Pickelhaubes and Propaganda

The map presented in this critique is a propaganda map whose creation is credited to one Walter Trier of Berlin, crafted in the dark days leading to the outbreak of the First World War, possibly sometime between the assassination of Archduke Franz Ferdinand of Austria-Hungary on June 24, 1914 and the Italian declaration of neutrality on August 1, 1914.
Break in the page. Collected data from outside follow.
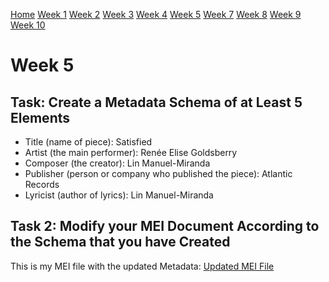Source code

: [Home](README.md)
[Week 1](week1.md)
[Week 2](week2.md)
[Week 3](week3.md)
[Week 4](week4.md)
[Week 5](week5.md)
[Week 7](week7.md)
[Week 8](week8.md)
[Week 9](week9.md)
[Week 10](week10.md)

# Week 5
## Task: Create a Metadata Schema of at Least 5 Elements
- Title (name of piece): Satisfied
- Artist (the main performer): Renée Elise Goldsberry
- Composer (the creator): Lin Manuel-Miranda
- Publisher (person or company who published the piece): Atlantic Records
- Lyricist (author of lyrics): Lin Manuel-Miranda

## Task 2: Modify your MEI Document According to the Schema that you have Created
This is my MEI file with the updated Metadata: [Updated MEI File](SatisfiedTestXML5INFO.mei)
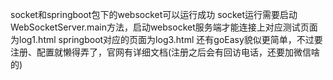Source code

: socket和springboot包下的websocket可以运行成功
socket运行需要启动WebSocketServer.main方法，启动websocket服务端才能连接上对应测试页面为log1.html
springboot对应的页面为log3.html
还有goEasy貌似更简单，不过要注册、配置就懒得弄了，官网有详细文档(注册之后会有回访电话，还要加微信啥的)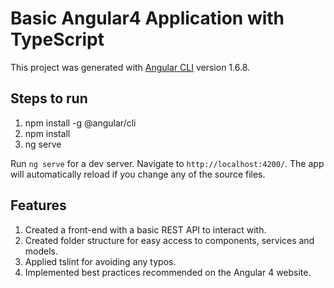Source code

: # Basic Angular4 Application with TypeScript

This project was generated with [Angular CLI](https://github.com/angular/angular-cli) version 1.6.8.


## Steps to run

1. npm install -g @angular/cli
2. npm install
3. ng serve

Run `ng serve` for a dev server. Navigate to `http://localhost:4200/`. The app will automatically reload if you change any of the source files.


## Features

1. Created a front-end with a basic REST API to interact with.
2. Created folder structure for easy access to components, services and models.
3. Applied tslint for avoiding any typos.
4. Implemented best practices recommended on the Angular 4 website.
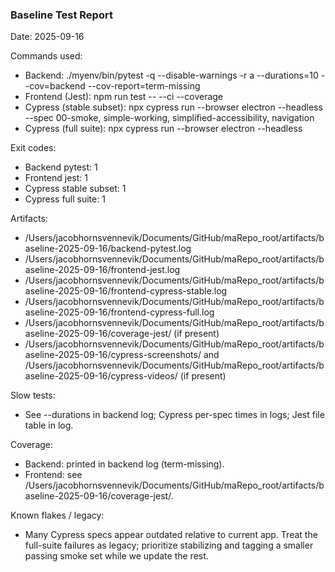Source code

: ### Baseline Test Report

Date: 2025-09-16

Commands used:
- Backend: ./myenv/bin/pytest -q --disable-warnings -r a --durations=10 --cov=backend --cov-report=term-missing
- Frontend (Jest): npm run test -- --ci --coverage
- Cypress (stable subset): npx cypress run --browser electron --headless --spec 00-smoke, simple-working, simplified-accessibility, navigation
- Cypress (full suite): npx cypress run --browser electron --headless

Exit codes:
- Backend pytest: 1
- Frontend jest: 1
- Cypress stable subset: 1
- Cypress full suite: 1

Artifacts:
- /Users/jacobhornsvennevik/Documents/GitHub/maRepo_root/artifacts/baseline-2025-09-16/backend-pytest.log
- /Users/jacobhornsvennevik/Documents/GitHub/maRepo_root/artifacts/baseline-2025-09-16/frontend-jest.log
- /Users/jacobhornsvennevik/Documents/GitHub/maRepo_root/artifacts/baseline-2025-09-16/frontend-cypress-stable.log
- /Users/jacobhornsvennevik/Documents/GitHub/maRepo_root/artifacts/baseline-2025-09-16/frontend-cypress-full.log
- /Users/jacobhornsvennevik/Documents/GitHub/maRepo_root/artifacts/baseline-2025-09-16/coverage-jest/ (if present)
- /Users/jacobhornsvennevik/Documents/GitHub/maRepo_root/artifacts/baseline-2025-09-16/cypress-screenshots/ and /Users/jacobhornsvennevik/Documents/GitHub/maRepo_root/artifacts/baseline-2025-09-16/cypress-videos/ (if present)

Slow tests:
- See --durations in backend log; Cypress per-spec times in logs; Jest file table in log.

Coverage:
- Backend: printed in backend log (term-missing).
- Frontend: see /Users/jacobhornsvennevik/Documents/GitHub/maRepo_root/artifacts/baseline-2025-09-16/coverage-jest/.

Known flakes / legacy:
- Many Cypress specs appear outdated relative to current app. Treat the full-suite failures as legacy; prioritize stabilizing and tagging a smaller passing smoke set while we update the rest.
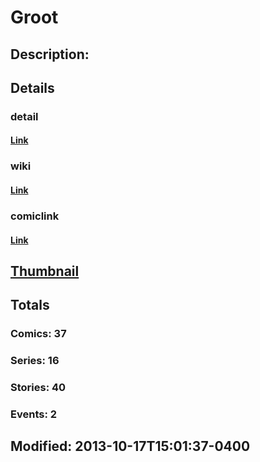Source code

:# Groot
## Description: 
## Details
### detail
#### [Link](http://marvel.com/characters/866/groot?utm_campaign=apiRef&utm_source=225578a89fc76f3d20fbffda5d17a88d)
### wiki
#### [Link](http://marvel.com/universe/Groot?utm_campaign=apiRef&utm_source=225578a89fc76f3d20fbffda5d17a88d)
### comiclink
#### [Link](http://marvel.com/comics/characters/1010743/groot?utm_campaign=apiRef&utm_source=225578a89fc76f3d20fbffda5d17a88d)
## [Thumbnail](http://i.annihil.us/u/prod/marvel/i/mg/3/10/526033c8b474a.jpg)
## Totals
### Comics: 37
### Series: 16
### Stories: 40
### Events: 2
## Modified: 2013-10-17T15:01:37-0400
Some sparing concessions towards cartographic standards are made. Lost in the scenery are markers representing major capitals and cities of Europe. Bodies of water and nations are identified and marked. The outlines of national boundaries and coasts, though not intended to provide an infallible representation of the landscape, nevertheless convey to the mind of the casual observer a sense of shape with which to associate the European theater. Being a tool of propaganda, a map of this sort is typically far less concerned with painstaking accuracy of fact than it is with raising the morale of its intended audience and demonizing the enemies of the state. Using the prevailing states of political affairs as a foundation, the end result is necessarily a product of spin and embellishment.

Here then is seen the creative aspect of cartography in full force, a striking example of the possibilities of artistic expression, albeit in such a loose and unorthodox sample.  The cartographer and his sponsors wish to use caricature to magnify the righteousness of their cause even as they demean and demonize the character of their foes. Laid out for the beholder to see is the heady nationalistic pride of the Germanic folk, placing front and center the valor of combined German and Austro-Hungarian arms beleaguered by a host of hostile entities, ranging from the decidedly unassuming in the Serbians, depicted here as swine, to the menace of the Russian’s yawning maw threatening to devour the sons of Berlin and Vienna.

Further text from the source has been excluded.